Punks hated Zeppelin. Even though I like certain punk bands and certain elements of the genre, I hate that punk attitude. I hate that “back to the roots” turned into “let’s destroy the past.” Punk, and later movements more concerned about being cool in the eyes of a small cadre of trust-fund babies, ruined rock n’ roll as a vital cultural force that could be both forward-thinking and popular. “Anybody can play guitar.” No, they can’t, and (deep breath now) THAT’S THE POINT. Peasant mindset. Led Zeppelin were aristocrats. The punks couldn’t do what Led Zeppelin did. That’s why they hated them.12
Robert Plant agrees with some of this criticism levied at Led Zeppelin, that they were dinosaurs whose time had passed, they thought too highly of themselves, and so on. This is unfair to his legacy.13 Nobody would know Led Zeppelin if they didn’t think so highly of themselves. What bothers me more than any pretentiousness or egoism is the dumbing-down of music, of expectations, of life. The scaling back of ambition, the homogenization, the draining of all color, the acceptance of mediocrity. What child strives to be average? And why do we settle for average as adults?
-Alexander
The besetting vice of Current Year Americans is the lack of self-discipline and the fundamental ability to abide by any sort of restraints whatsoever.
Wasn’t “He who dies with the most toys, wins” a Boomer thing, anyway?
What’s more, you got one of six variant covers underneath the paper. Brilliant.
Plant thinks the Knebworth shows were awful. I disagree. You be the judge.
Maybe Michael Jackson, were he still alive.
It is a peasant mindset to equate “Something I don’t like” with “Objectively poor quality.” Don’t be a peasant.
If you look at setlists, Led Zeppelin frontloaded their shows with the hits, almost as if to soften up the crowd before the experimentation started.
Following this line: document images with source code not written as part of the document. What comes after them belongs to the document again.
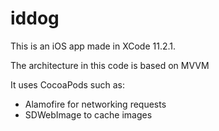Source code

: # iddog

This is an iOS app made in XCode 11.2.1.

The architecture in this code is based on MVVM

It uses CocoaPods such as:
- Alamofire for networking requests
- SDWebImage to cache images
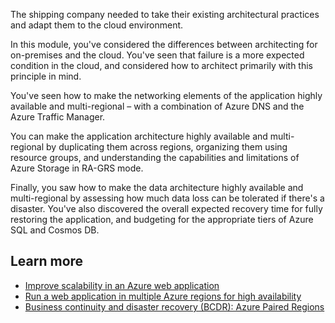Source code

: The shipping company needed to take their existing architectural practices and adapt them to the cloud environment. 

In this module, you've considered the differences between architecting for on-premises and the cloud. You've seen that failure is a more expected condition in the cloud, and considered how to architect primarily with this principle in mind. 

You've seen how to make the networking elements of the application highly available and multi-regional – with a combination of Azure DNS and the Azure Traffic Manager.

You can make the application architecture highly available and multi-regional by duplicating them across regions, organizing them using resource groups, and understanding the capabilities and limitations of Azure Storage in RA-GRS mode.

Finally, you saw how to make the data architecture highly available and multi-regional by assessing how much data loss can be tolerated if there's a disaster. You've also discovered the overall expected recovery time for fully restoring the application, and budgeting for the appropriate tiers of Azure SQL and Cosmos DB.

## Learn more

- [Improve scalability in an Azure web application](https://docs.microsoft.com/azure/architecture/reference-architectures/app-service-web-app/scalable-web-app)
- [Run a web application in multiple Azure regions for high availability](https://docs.microsoft.com/azure/architecture/reference-architectures/app-service-web-app/multi-region)
- [Business continuity and disaster recovery (BCDR): Azure Paired Regions](https://docs.microsoft.com/azure/best-practices-availability-paired-regions)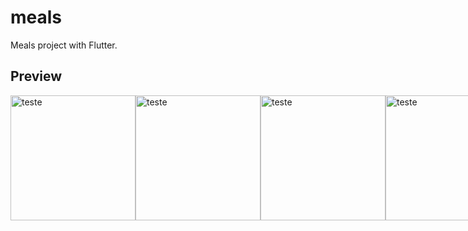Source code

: # meals

Meals project with Flutter.

## Preview
<div style="display:flex;">
  <img src="https://github.com/cesarfreitax/expense_tracker/assets/96268732/af2e79db-9464-417d-83da-d536cf2d5f1a" alt="teste" height="200" float="left"/>
  <img src="https://github.com/cesarfreitax/expense_tracker/assets/96268732/1af2ad33-a2e8-4375-8fcb-507386bc99c7" alt="teste" height="200" float="left"/>
  <img src="https://github.com/cesarfreitax/expense_tracker/assets/96268732/38a9de78-ed63-49ab-8f56-269eb9630013" alt="teste" height="200" float="left"/>
  <img src="https://github.com/cesarfreitax/expense_tracker/assets/96268732/bedbdeb8-4c2f-4b31-92a5-e3a6a3c6cb06" alt="teste" height="200" float="left"/>
  <img src="https://github.com/cesarfreitax/expense_tracker/assets/96268732/2fa5f0ff-5012-4d53-bffb-cf30e0f83cca" alt="teste" height="200" float="left"/>
  <img src="https://github.com/cesarfreitax/expense_tracker/assets/96268732/e7f55b84-d28b-4b1b-a700-7e41df0f90d5" alt="teste" height="200" float="left"/>
</div>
When you saw Zeppelin live, you listened to what they wanted to play.
It was Jones’ riff.
This animus explains so much about modern life.
This animus also explains so much about modern life.
Because nobody asked, I would rate their albums as follows:
Led Zeppelin I (1969): 9.5 out of 10
Led Zeppelin II (1969): 10 out of 10
Led Zeppelin III (1970): 9.5 out of 10
(untitled) (1971): 10 out of 10
Houses of the Holy (1973): 9.2 out of 10
Physical Graffiti (1975): 9.7 out of 10
Presence (1976): 9.3 out of 10
In Through the Out Door (1979): 8.5 out of 10
Coda (1982): 7.9 out of 10
“[...] the best thing to do isn’t squander your money on toys,2 but is to have children of your own and then rediscover the things that used to give you so much joy as a child with your own kids.”
This is such a powerful statement and 100% true. Can’t even express how amazing it’s been to see my sons enjoy Legos and Super Nintendo. Nostalgia has nothing to do with the fact that some things produced during our childhood are absolutely timeless.
Another good one.
I've had a lot of these thoughts myself, especially as my sister and I have been at a joint venture reselling old toys from when we were kids. I have to consistently ask myself "Am I regressing? Is this bad for my personal development?"
I also believe there's this "cult of mediocrity" at work, not just in music, but in all areas of our society. That's a whole other newsletter, which I might write eventually. But people are afraid to be great 1) because being great opens you up to criticism (which I'll agree is a little frightening) but it also means that you have to hold yourself to a certain standard and continue holding that standard. Society these days hates that, and wants to tear it down because they don't want to hold themselves to any sort of standard.